Сергей почувствовал, как кровь стучит в висках.
— Силовое решение сломает их, — сказал он. — А сломанные люди не построят страну. Мы начнем с убеждения.
Сергей вернулся домой. Надежда раскладывала тарелки с кашей и квашеной капустой. Светлана играла с куклой, а Василий сидел за столом, сжимая карандаш, его лист был покрыт рисунками танков, которые у него получались уже лучше. Но когда он поднял глаза на отца, в них мелькнула не только детская радость, но и тень неуверенности, как будто он ждал, что отец исчезнет снова.
— Иосиф, — сказала Надежда. — Я слышу, о чем шепчутся люди на улице, читаю газеты. Коллективизация, бунты крестьян, голод. Ты приходишь домой, но тебя с нами нет — твои мысли в Кремле, все повторяется как в 27-м. Василий замыкается в себе, Светлана зовет тебя, но ты молчишь. Я хочу, чтобы дети видели отца, а не только вождя.
Сергей посмотрел на нее. Он хотел ответить, но Василий поднял голову, его голос был тонким, неуверенным, как будто он боялся спугнуть отца.
— Папа, — сказал он, теребя лист, — ты же делаешь танки? Я нарисовал один, смотри. — Он показал рисунок, и быстро опустил глаза. — Но… ты всегда быстро уходишь. Как будто ты не мой папа. Ты… ты будешь с нами? Или опять уйдешь?
Сергей замер, слова сына были как удар в грудь. Он увидел в его глазах не просто страх, а тоску, как будто Василий боялся, что отец становится чужим. Он присел рядом с Василием, его рука легла на плечо сына, но тот чуть отстранился, как будто не доверял.
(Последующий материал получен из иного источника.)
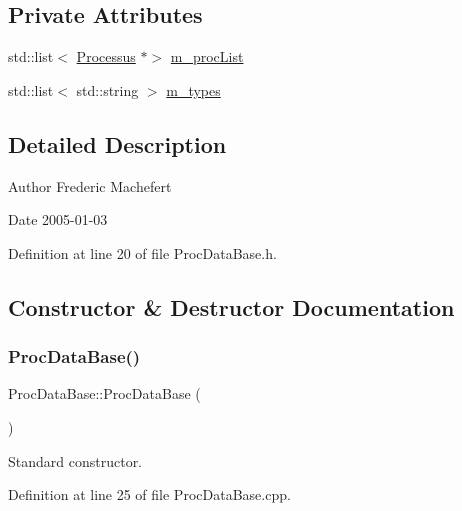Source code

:\subsection*{Private Attributes}
\begin{DoxyCompactItemize}
\item 
std\+::list$<$ \hyperlink{classProcessus}{Processus} $\ast$$>$ \hyperlink{classProcDataBase_a9b7458b811b826c5d264b436c7a391c4}{m\+\_\+proc\+List}
\item 
std\+::list$<$ std\+::string $>$ \hyperlink{classProcDataBase_a94063cebf50be9a12b8bd9f70e410ed5}{m\+\_\+types}
\end{DoxyCompactItemize}


\subsection{Detailed Description}
\begin{DoxyAuthor}{Author}
Frederic Machefert 
\end{DoxyAuthor}
\begin{DoxyDate}{Date}
2005-\/01-\/03 
\end{DoxyDate}


Definition at line 20 of file Proc\+Data\+Base.\+h.



\subsection{Constructor \& Destructor Documentation}
\mbox{\label{classProcDataBase_a82163dfca2df460ba2ea1559ffa72179}} 
\subsubsection{\texorpdfstring{Proc\+Data\+Base()}{ProcDataBase()}}
{\footnotesize\ttfamily Proc\+Data\+Base\+::\+Proc\+Data\+Base (\begin{DoxyParamCaption}{ }\end{DoxyParamCaption})}



Standard constructor. 



Definition at line 25 of file Proc\+Data\+Base.\+cpp.



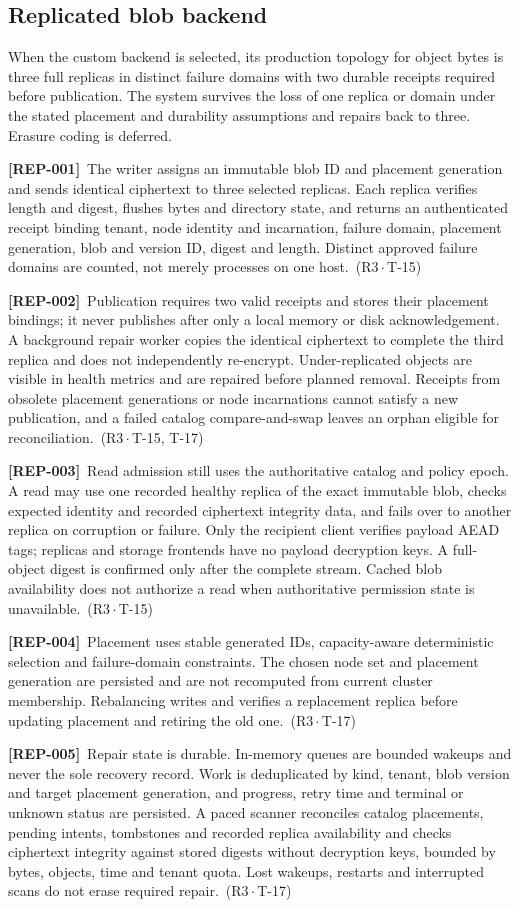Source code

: \documentclass[11pt,a4paper]{article}
\newcommand{\reqtag}[2]{{\footnotesize\color{accent}(#1\,$\cdot$\,#2)}}
\newcommand{\req}[4]{\par\noindent\hypertarget{req:#1}{\textbf{[#1]}}\ #4\ \reqtag{#2}{#3}\par}
\begin{document}
\subsection{Replicated blob backend}\label{sec:replication}
When the custom backend is selected, its production topology for object bytes is three full replicas in distinct failure domains with two durable receipts required before publication. The system survives the loss of one replica or domain under the stated placement and durability assumptions and repairs back to three. Erasure coding is deferred.
\req{REP-001}{R3}{T-15}{The writer assigns an immutable blob ID and placement generation and sends identical ciphertext to three selected replicas. Each replica verifies length and digest, flushes bytes and directory state, and returns an authenticated receipt binding tenant, node identity and incarnation, failure domain, placement generation, blob and version ID, digest and length. Distinct approved failure domains are counted, not merely processes on one host.}
\req{REP-002}{R3}{T-15, T-17}{Publication requires two valid receipts and stores their placement bindings; it never publishes after only a local memory or disk acknowledgement. A background repair worker copies the identical ciphertext to complete the third replica and does not independently re-encrypt. Under-replicated objects are visible in health metrics and are repaired before planned removal. Receipts from obsolete placement generations or node incarnations cannot satisfy a new publication, and a failed catalog compare-and-swap leaves an orphan eligible for reconciliation.}
\req{REP-003}{R3}{T-15}{Read admission still uses the authoritative catalog and policy epoch. A read may use one recorded healthy replica of the exact immutable blob, checks expected identity and recorded ciphertext integrity data, and fails over to another replica on corruption or failure. Only the recipient client verifies payload AEAD tags; replicas and storage frontends have no payload decryption keys. A full-object digest is confirmed only after the complete stream. Cached blob availability does not authorize a read when authoritative permission state is unavailable.}
\req{REP-004}{R3}{T-17}{Placement uses stable generated IDs, capacity-aware deterministic selection and failure-domain constraints. The chosen node set and placement generation are persisted and are not recomputed from current cluster membership. Rebalancing writes and verifies a replacement replica before updating placement and retiring the old one.}
\req{REP-005}{R3}{T-17}{Repair state is durable. In-memory queues are bounded wakeups and never the sole recovery record. Work is deduplicated by kind, tenant, blob version and target placement generation, and progress, retry time and terminal or unknown status are persisted. A paced scanner reconciles catalog placements, pending intents, tombstones and recorded replica availability and checks ciphertext integrity against stored digests without decryption keys, bounded by bytes, objects, time and tenant quota. Lost wakeups, restarts and interrupted scans do not erase required repair.}
\end{document}
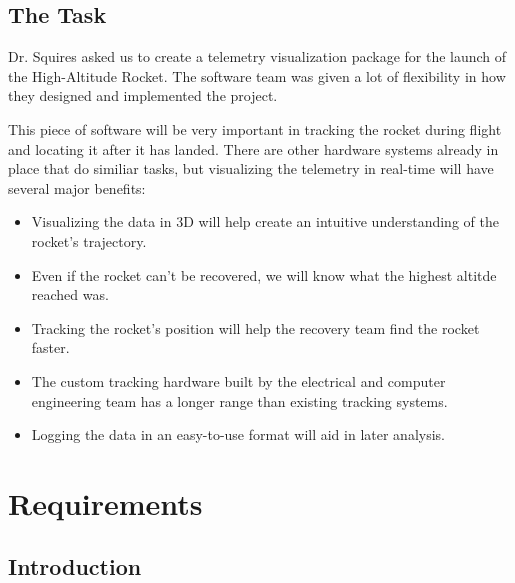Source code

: \documentclass[10pt,draftclsnofoot,onecolumn]{IEEEtran}
\begin{document}
	
	\subsection{The Task}
	Dr. Squires asked us to create a telemetry visualization package for the launch
	of the High-Altitude Rocket.
	The software team was given a lot of flexibility in how they designed and implemented the project.
	
	This piece of software will be very important in tracking the rocket during flight and locating
	it after it has landed.
	There are other hardware systems already in place that do similiar tasks, but visualizing
	the telemetry in real-time will have several major benefits:
	
	\begin{itemize}
		\item Visualizing the data in 3D will help create an intuitive understanding of the rocket's trajectory.
		\item Even if the rocket can't be recovered, we will know what the highest altitde reached was.
		\item Tracking the rocket's position will help the recovery team find the rocket faster.
		\item The custom tracking hardware built by the electrical and computer engineering team has a longer range than existing tracking systems.
		\item Logging the data in an easy-to-use format will aid in later analysis.
	\end{itemize}



	
	
	
	
	
	
	
	
	
	
	
	
	
	
	
	
	
	
	
	
	


\newpage
\section{Requirements}




	\subsection{Introduction}
\end{document}
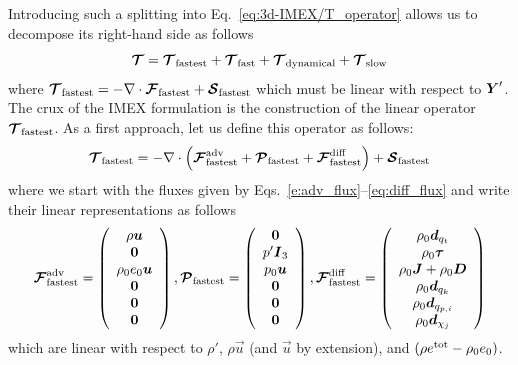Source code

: \documentclass{article}
\begin{document}
 Introducing such a splitting into Eq.\ \eqref{eq:3d-IMEX/T_operator} allows us to decompose its right-hand side as follows
 \[
\boldsymbol{{\mathcal{T}}}= \boldsymbol{{\mathcal{T}}}_{\mathrm{fastest}} + \boldsymbol{{\mathcal{T}}}_{\mathrm{fast}} + \boldsymbol{{\mathcal{T}}}_{\mathrm{dynamical}} + \boldsymbol{{\mathcal{T}}}_{\mathrm{slow}}
\]
where $\boldsymbol{{\mathcal{T}}}_{\mathrm{fastest}}=-\nabla \cdot \boldsymbol{{\mathcal{F}}}_{\mathrm{fastest}} + \boldsymbol{{\mathcal{S}}}_{\mathrm{fastest}}$
 which must be linear with respect to $\boldsymbol{{Y}}'$. 
 The crux of the IMEX formulation is the construction of the linear operator $\boldsymbol{{\mathcal{T}}}_{\mathrm{fastest}}$.  As a first approach, let us define this operator as follows:
 \[
 \boldsymbol{{\mathcal{T}}}_{\mathrm{fastest}}=-\nabla \cdot \left( \boldsymbol{{\mathcal{F}}}^{\mathrm{adv}}_{\mathrm{fastest}} + \boldsymbol{{\mathcal{P}}}_{\mathrm{fastest}} + \boldsymbol{{\mathcal{F}}}^{\mathrm{diff}}_{\mathrm{fastest}} \right) + \boldsymbol{{\mathcal{S}}}_{\mathrm{fastest}}
 \]
 where we start with the fluxes given by Eqs.\ \eqref{e:adv_flux}--\eqref{eq:diff_flux} and write their linear representations as follows
 \begin{equation}
 \boldsymbol{{\mathcal{F}}}^{\mathrm{adv}}_{\mathrm{fastest}}=\left( \begin{array}{c}
 \rho \boldsymbol{{u}} \\
 \boldsymbol{{0}} \\
 \rho_0 e_0 \boldsymbol{{u}}\\
\boldsymbol{{0}}\\
\boldsymbol{{0}} \\
\boldsymbol{{0}}
\end{array}
\right), 
\boldsymbol{{\mathcal{P}}}_{\mathrm{fastest}}= \left( \begin{array}{c}
\boldsymbol{{0}} \\
p' \boldsymbol{{I}}_3 \\
p_0 \boldsymbol{{u}}\\
\boldsymbol{{0}} \\
\boldsymbol{{0}} \\
\boldsymbol{{0}} 
\end{array}
\right),
\boldsymbol{{\mathcal{F}}}^{\mathrm{diff}}_{\mathrm{fastest}}=\left( \begin{array}{c}
 \rho_0 \boldsymbol{{d}}_{q_t} \\
 \rho_0 \boldsymbol{{\tau}}\\
 \rho_0 \boldsymbol{{J}} + \rho_0 \boldsymbol{{D}} \\
\rho_0 \boldsymbol{{d}}_{q_k}\\
\rho_0 \boldsymbol{{d}}_{q_{p, i}}\\
\rho_0 \boldsymbol{{d}}_{\chi_j}
\end{array}
\right)
\label{eq:fluxes_linear}
\end{equation}
which are linear with respect to $\rho'$, $\rho \vec{u}$ (and $\vec{u}$ by extension), and $(\rho e^{\mathrm{tot}} - \rho_0 e_0)$.
\end{document}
— Вася, — сказал Сергей, его голос дрогнул, —я твой папа, а не только вождь. Я хочу быть с тобой, с мамой, со Светланой. Мы с тобой поиграем вместе. Хочешь?
Василий кивнул, но его глаза остались настороженными, как будто он ждал доказательств. Он тихо сказал:
— Хочу. Но… ты не уйдешь? Я слышал, как мама говорила с тетей, что ты всегда занят. Я хочу, чтобы ты был дома.
Сергей почувствовал, как сердце разрывается. Он посмотрел на Надежду, ее лицо было бледным, глаза блестели от сдержанных слез.
Сергей встал, его рука сжала край стола.
— Надя, — сказал он. — Я виноват. Я мало уделяю время семье, но в стране коллективизация и я не могу оставить все на самотек, я должен смотреть и следить, чтобы она проходила как надо. Но я найду время и на вас, обещаю.
Надежда посмотрела на него, в ее взгляде была тень сомнения.
— Докажи, Иосиф, — сказала она тихо. — Не словами. Поступками.
Глава 21
Москва, октябрь 1928 года
Осень 1928 года окутала Москву холодным ветром, срывающим листья с деревьев и гонящим их по булыжным мостовым. Сергей, после объявления плана первой пятилетки, не имел ни минуты покоя. Читая про это время в книгах, он даже не представлял какой груз ответственности и какой объем работы лежал на руководстве страны. Он, в своем времени, сам работал очень много, задерживаться на работе было для него привычным делом. Но сейчас, на месте Сталина, он видел, что все его переработки, были отдыхом по сравнению с тем, что на него навалилось. Даже будучи главным человеком в стране, имея секретарей и помощников, количество работы было запредельным для человека. К тому же, Сергей решил лично проверить как проходит превращение страны в будущего промышленного гиганта и ездить по различным объектам, что видеть все своими глазами, а не только читать цифры из отчетов.
Сергей прибыл на строительство Днепрогэса, где широкая река, Днепр, сияла своим величием, а лязг машин и крики рабочих сливались в оглушительную симфонию индустриализации. Масштаб проекта поражал: гигантские краны, как стальные великаны, поднимали бетонные блоки, их тени падали на мутную воду; тысячи рабочих копошились в грязи, их рубахи пропитались потом и пылью; леса из дерева и металла тянулись к небу. Днепрогэс обещал свет и энергию, но Сергей видел цену: изможденные рабочие, их руки в кровавых мозолях, глаза, полные усталости и отчаяния.
Главный инженер, молодой мужчина по имени Степан, встретил его у центрального участка. Его голос был полон энтузиазма.